Monthly Market Volatility Gratis Inflation

It’s time once again to lambast the idiots that are pretenders when it comes to reading the tea leaves of inflation data.  Yes, I’m referring to most of the talking heads on the business news shows.  It’s common knowledge (even Powell says it’s so) that inflation may be a little choppy for a bit, which is why interest rates are staying higher for longer.  Also, monthly reads are noisy with weather, seasonality and supply chain issues (Red Sea detours, for one) playing a role – which is why I use year-on-year comps rather than monthly. So, what happened?  The monthly numbers came in hotter than analysts expected, providing a buying opportunity on Tuesday and Friday.
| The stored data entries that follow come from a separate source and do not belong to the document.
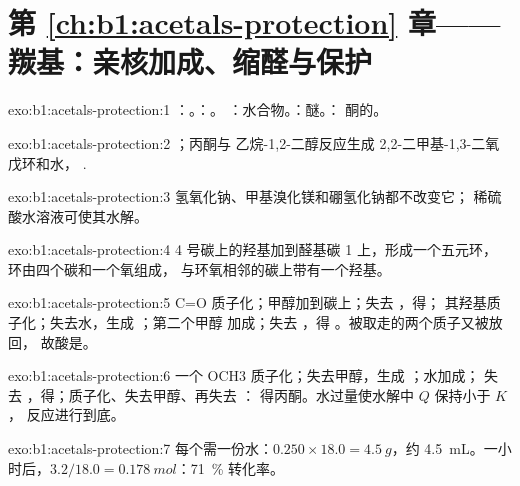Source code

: \section*{第 \ref{ch:b1:acetals-protection} 章——羰基：亲核加成、缩醛与保护}

\begin{solution}{exo:b1:acetals-protection:1}
：。：。
：水合物。：醚。：
酮的。
\end{solution}

\begin{solution}{exo:b1:acetals-protection:2}
；丙酮与
乙烷-1,2-二醇反应生成 2,2-二甲基-1,3-二氧戊环和水，
.
\end{solution}

\begin{solution}{exo:b1:acetals-protection:3}
氢氧化钠、甲基溴化镁和硼氢化钠都不改变它；
稀硫酸水溶液可使其水解。
\end{solution}

\begin{solution}{exo:b1:acetals-protection:4}
4 号碳上的羟基加到醛基碳 1 上，形成一个五元环，
环由四个碳和一个氧组成，
与环氧相邻的碳上带有一个羟基。
\end{solution}

\begin{solution}{exo:b1:acetals-protection:5}
C=O 质子化；甲醇加到碳上；失去 ，得；
其羟基质子化；失去水，生成 ；第二个甲醇
加成；失去 ，得 。被取走的两个质子又被放回，
故酸是。
\end{solution}

\begin{solution}{exo:b1:acetals-protection:6}
一个 OCH3 质子化；失去甲醇，生成 ；水加成；
失去 ，得；质子化、失去甲醇、再失去 ：
得丙酮。水过量使水解中 $Q$ 保持小于 $K$，
反应进行到底。
\end{solution}

\begin{solution}{exo:b1:acetals-protection:7}
每个需一份水：$0.250 \times 18.0 = \qty{4.5}{g}$，约
\qty{4.5}{mL}。一小时后，$3.2/18.0 = \qty{0.178}{mol}$：\qty{71}{\percent}
转化率。
\end{solution}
As you can see, the (unrevised) Y/Y actuals paint a slightly different picture. 

Yes, we all have opinions which can – and does – lead to differing conclusions.  The word of caution is to do your own due diligence to ensure you understand the basis of an opinion.


Another example of this in action is Daniel Jones’ perspective on Village Supermarket (VLGEA) on Seeking Alpha.  His analysis, rife with supporting charts ponders the dual narrative of undervaluation and M&A prospect.  In a classic case of missing the forest for the trees (unless he’s a buy-side promoter), his evaluation fails to dig much deeper than management’s highlight reel. 

I’ll give him a break on peer comparisons as in this space there are few good ones.  To include fuel sales (KR and CASY), along with one staggering digesting an acquisition and IT upgrade (GO) is a misleading mix.  My (rare) comment highlights greater issues:

 “First, the subsequent sentence in their 10-K: Same store sales increased due primarily to retail price inflation. – indicative of no organic growth.

Second no dividend growth.

Third, don’t hold your breath waiting on a buyout due to their Wakefern relationship (contractually obligated purchasing, IP, IT, insurance) with a 10-year termination window. 85% (or more) of all merchandise is sourced via the Wakefern cooperative.

I didn’t even get into the incestuous relationship between Wakefern and the Sumas family (Board structure), all of which can be found via a cursory read of the 8-K.  Bottom line, Village is hostage to their primary supplier with the inability to source on a low-cost basis – a point not identified by Daniel.  I would posit this leaves them vulnerable to the vagaries of inflation.


I did take advantage of the market reaction to buy the dip (a little).  Buying the dips as a strategy has been a mixed bag of late, but with a long-term view I expect will equalize over time.  This round I made my requisite monthly purchase with accumulated dividends of Alcon (ALC) as an increase to my existing holdings.

This is not the typical company for the community at-large due to their minimal annual dividend (~0.31%), lack of dividend history (prior ownership Nestle (NSRGY) then Novartis (NVS)) and the Swiss tax withholding (and partial recovery thereof).  My reasons are portfolio management and demographics.  I’m a little light in the healthcare sector so this purchase partially addresses that.  With an aging population, their focus on glaucoma and cataract surgeries will be a tailwind.  If I’m wrong, this remains a minor investment.


  While it is said that beauty is in the eye of the beholder, so too (I guess) are analysts’ assumptions.  As for me, I continue to take all with a grain of salt until I can find no fault with their thesis.

Have a good, shortened, holiday week!